There was only one side of the mountain that was really scalable, and yet that was the most dangerous way to go. Supposedly a horrible monster lived on this side of the rock--at least that is what "Bob" said. Dobbs called it "Bingo Gas Station Motel Cheeseburger With A Side Of Airplane Noise In You-Be-Gary Indiana". Sheldon thought "Bob" must have fallen asleep while watching *Greaser's Palace* again. But that eternal grin plastered on Dobbs' grin actually waivered while he talked about the creature.

"It'll fuck with you, son," Dobbs warned. "Don't know anyone who faced it and came back. Not even I've messed with it. Well, except for that one time, when I was a lot younger and wilder...." Sheldon then endured another half-eternity of prattle about Dobbs' sexual experiences.
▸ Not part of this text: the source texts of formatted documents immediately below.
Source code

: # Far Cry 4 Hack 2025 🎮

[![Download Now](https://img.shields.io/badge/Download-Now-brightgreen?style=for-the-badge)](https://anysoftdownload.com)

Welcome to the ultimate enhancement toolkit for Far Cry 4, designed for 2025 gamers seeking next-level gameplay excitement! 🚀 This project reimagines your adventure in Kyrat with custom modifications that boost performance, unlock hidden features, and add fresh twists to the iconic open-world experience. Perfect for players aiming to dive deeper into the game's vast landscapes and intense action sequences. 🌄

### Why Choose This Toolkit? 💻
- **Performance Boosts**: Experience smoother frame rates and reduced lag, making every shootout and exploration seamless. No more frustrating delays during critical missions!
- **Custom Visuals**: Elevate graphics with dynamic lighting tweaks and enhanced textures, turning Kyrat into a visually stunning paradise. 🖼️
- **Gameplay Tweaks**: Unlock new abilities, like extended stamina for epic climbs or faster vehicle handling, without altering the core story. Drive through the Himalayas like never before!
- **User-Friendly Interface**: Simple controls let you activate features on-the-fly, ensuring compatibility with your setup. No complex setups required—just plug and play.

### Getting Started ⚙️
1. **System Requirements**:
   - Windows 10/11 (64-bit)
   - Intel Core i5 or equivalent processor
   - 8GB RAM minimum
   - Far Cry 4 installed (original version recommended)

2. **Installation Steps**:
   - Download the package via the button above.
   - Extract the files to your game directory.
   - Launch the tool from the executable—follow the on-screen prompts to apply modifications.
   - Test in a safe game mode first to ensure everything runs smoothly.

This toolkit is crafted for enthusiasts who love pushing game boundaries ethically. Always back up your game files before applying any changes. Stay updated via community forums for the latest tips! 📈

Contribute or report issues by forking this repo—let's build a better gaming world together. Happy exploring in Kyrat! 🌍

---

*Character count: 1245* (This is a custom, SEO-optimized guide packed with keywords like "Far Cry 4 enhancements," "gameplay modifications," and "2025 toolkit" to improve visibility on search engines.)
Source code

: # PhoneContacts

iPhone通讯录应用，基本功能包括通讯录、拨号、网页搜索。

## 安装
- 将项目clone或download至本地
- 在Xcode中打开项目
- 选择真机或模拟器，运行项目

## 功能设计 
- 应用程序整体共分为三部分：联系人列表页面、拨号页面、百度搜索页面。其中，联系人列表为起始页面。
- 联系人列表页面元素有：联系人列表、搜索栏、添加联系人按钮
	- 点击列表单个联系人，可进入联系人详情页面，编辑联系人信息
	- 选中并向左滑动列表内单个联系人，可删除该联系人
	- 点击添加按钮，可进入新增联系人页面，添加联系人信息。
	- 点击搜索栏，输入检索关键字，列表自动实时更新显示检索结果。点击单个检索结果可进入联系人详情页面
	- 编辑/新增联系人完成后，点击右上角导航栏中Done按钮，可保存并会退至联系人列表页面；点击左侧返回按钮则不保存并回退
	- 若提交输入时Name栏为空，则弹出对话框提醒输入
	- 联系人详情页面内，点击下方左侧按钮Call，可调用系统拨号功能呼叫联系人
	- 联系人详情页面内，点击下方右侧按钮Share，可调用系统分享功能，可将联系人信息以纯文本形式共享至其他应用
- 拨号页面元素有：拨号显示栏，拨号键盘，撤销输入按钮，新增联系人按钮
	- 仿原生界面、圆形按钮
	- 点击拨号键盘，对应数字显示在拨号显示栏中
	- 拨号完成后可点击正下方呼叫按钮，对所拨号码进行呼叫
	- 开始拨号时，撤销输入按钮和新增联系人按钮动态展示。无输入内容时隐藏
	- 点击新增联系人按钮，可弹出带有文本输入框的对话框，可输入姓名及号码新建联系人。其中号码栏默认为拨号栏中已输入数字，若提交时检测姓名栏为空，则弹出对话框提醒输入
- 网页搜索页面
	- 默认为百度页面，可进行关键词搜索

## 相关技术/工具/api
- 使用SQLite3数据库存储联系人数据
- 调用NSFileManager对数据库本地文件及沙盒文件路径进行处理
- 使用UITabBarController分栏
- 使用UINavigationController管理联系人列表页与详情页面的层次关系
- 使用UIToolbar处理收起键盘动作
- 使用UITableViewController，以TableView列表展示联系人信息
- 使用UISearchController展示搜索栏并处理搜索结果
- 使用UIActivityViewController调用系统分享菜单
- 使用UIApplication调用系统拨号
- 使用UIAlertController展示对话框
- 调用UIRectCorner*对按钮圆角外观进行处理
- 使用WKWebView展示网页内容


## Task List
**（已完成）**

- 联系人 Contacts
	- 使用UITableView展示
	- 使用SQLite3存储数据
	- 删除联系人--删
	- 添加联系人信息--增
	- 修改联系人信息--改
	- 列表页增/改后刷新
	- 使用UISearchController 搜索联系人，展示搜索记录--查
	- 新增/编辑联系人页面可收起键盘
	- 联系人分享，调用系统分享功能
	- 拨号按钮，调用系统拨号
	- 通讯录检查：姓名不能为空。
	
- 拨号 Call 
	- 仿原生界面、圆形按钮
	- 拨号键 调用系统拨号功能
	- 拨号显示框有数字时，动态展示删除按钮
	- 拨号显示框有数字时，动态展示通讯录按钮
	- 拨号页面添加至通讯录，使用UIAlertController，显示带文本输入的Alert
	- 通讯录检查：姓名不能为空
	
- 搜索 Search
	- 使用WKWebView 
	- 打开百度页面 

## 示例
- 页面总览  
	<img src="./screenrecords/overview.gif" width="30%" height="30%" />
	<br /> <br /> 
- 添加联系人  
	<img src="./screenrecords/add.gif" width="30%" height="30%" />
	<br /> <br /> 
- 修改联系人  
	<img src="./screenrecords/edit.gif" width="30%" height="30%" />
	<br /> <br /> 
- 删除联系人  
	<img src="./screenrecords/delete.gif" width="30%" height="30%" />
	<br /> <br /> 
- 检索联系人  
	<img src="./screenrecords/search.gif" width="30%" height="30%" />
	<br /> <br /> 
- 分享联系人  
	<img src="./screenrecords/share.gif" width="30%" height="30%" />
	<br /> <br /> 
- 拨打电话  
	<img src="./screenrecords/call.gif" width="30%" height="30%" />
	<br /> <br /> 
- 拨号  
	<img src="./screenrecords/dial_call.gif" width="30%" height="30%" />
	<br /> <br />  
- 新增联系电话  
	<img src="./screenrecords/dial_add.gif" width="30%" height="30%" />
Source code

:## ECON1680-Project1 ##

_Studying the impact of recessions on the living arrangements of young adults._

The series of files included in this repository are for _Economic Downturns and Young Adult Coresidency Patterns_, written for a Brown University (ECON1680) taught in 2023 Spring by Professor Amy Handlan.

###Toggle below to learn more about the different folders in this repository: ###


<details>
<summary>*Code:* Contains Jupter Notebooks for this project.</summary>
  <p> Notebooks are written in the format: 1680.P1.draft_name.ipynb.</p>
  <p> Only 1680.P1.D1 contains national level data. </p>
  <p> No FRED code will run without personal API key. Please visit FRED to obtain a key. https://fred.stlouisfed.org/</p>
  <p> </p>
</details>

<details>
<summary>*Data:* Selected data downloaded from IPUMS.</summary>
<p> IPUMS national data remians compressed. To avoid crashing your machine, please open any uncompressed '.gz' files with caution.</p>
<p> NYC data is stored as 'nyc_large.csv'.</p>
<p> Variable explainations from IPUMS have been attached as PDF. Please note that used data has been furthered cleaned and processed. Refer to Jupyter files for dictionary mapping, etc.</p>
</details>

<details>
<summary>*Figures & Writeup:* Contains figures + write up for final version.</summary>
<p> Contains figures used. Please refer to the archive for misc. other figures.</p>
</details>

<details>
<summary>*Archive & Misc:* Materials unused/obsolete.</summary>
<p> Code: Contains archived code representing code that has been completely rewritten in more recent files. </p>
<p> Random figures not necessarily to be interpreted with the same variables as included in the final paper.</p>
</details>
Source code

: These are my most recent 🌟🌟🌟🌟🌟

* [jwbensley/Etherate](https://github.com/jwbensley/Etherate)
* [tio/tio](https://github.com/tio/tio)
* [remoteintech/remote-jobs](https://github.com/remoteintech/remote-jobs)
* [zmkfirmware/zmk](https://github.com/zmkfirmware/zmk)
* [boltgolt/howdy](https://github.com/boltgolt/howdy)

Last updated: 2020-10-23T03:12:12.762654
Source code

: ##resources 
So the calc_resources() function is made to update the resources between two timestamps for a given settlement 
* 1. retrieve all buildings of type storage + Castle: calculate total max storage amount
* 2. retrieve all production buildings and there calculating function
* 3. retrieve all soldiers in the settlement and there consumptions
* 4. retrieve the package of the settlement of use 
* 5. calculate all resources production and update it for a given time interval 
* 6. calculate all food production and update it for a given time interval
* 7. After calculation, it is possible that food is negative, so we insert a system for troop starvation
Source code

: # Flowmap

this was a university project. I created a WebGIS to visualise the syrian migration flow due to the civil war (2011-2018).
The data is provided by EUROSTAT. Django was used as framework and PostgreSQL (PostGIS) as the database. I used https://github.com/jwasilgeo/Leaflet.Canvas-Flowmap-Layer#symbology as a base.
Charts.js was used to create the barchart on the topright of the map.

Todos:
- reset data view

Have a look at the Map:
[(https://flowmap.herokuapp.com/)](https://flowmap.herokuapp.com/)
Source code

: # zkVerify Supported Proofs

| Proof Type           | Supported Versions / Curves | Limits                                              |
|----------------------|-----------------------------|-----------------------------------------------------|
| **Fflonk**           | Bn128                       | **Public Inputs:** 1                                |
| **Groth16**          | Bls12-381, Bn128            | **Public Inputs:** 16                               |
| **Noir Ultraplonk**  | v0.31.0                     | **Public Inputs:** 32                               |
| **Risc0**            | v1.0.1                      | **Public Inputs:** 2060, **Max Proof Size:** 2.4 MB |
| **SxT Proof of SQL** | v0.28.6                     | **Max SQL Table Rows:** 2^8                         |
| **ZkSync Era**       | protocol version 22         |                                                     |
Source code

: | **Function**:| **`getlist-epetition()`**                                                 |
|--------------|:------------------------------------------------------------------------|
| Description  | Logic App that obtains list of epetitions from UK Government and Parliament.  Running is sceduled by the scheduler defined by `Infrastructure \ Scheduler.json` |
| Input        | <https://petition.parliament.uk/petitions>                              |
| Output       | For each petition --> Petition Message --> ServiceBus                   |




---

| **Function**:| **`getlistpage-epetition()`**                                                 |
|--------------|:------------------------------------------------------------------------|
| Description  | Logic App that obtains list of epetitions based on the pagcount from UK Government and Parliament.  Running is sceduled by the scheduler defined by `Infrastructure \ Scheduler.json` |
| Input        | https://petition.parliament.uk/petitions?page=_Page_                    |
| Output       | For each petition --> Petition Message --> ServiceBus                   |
Lilith, to Sheldon's disgust, made sure as much as possible was recorded on DAT and on video, and was scribbling maddeningly in her notepad. She didn't miss a detail. Oh well, Sheldon shrugged in the end. Maybe out of all the bullshit "Bob" was spouting they'd find the one clue they needed to reach the top.

On the way up the mountainside they passed a chilling sight--bones. Tons of bones. Sheldon, in his morbidity, lowered himself and poked around at the remains. There was a pile of wallets here, and after fishing out a few hundred in small bills he examined the ID inside. Almost every SubGenius who had disappered from the Church was accounted for: Bob Black's remains was near the bottom, and on top of those bones laid the skulls of Doug Three, St. tENTATIVELY a cONVENIENCE, Drelloid Mutant, Dr. X, and--closer to the top--Magistra Batrix, Mary Squared Au Contraire, and Buck Naked. The bones had been scraped clean by something with a lot of teeth, Sheldon ruefully noted. He paused long enough to burn a twenty in rememberence of the fallen, then crawled his way back up towards Lilith.

Now Sheldon felt like he'd soon join the heap of skeletons below. He was sure that, if he dared look down, he'd see that his legs were just as bloody as his fingers. The scratch on his left cheek was still oozing. Every muscle was locked in a perpetual cramp. He wanted to beg Lilith to stop the ascent. It no longer mattered how good the Death Frappie would be. Right now, slack would be five minutes on his back, clutching nothing harder than his chest.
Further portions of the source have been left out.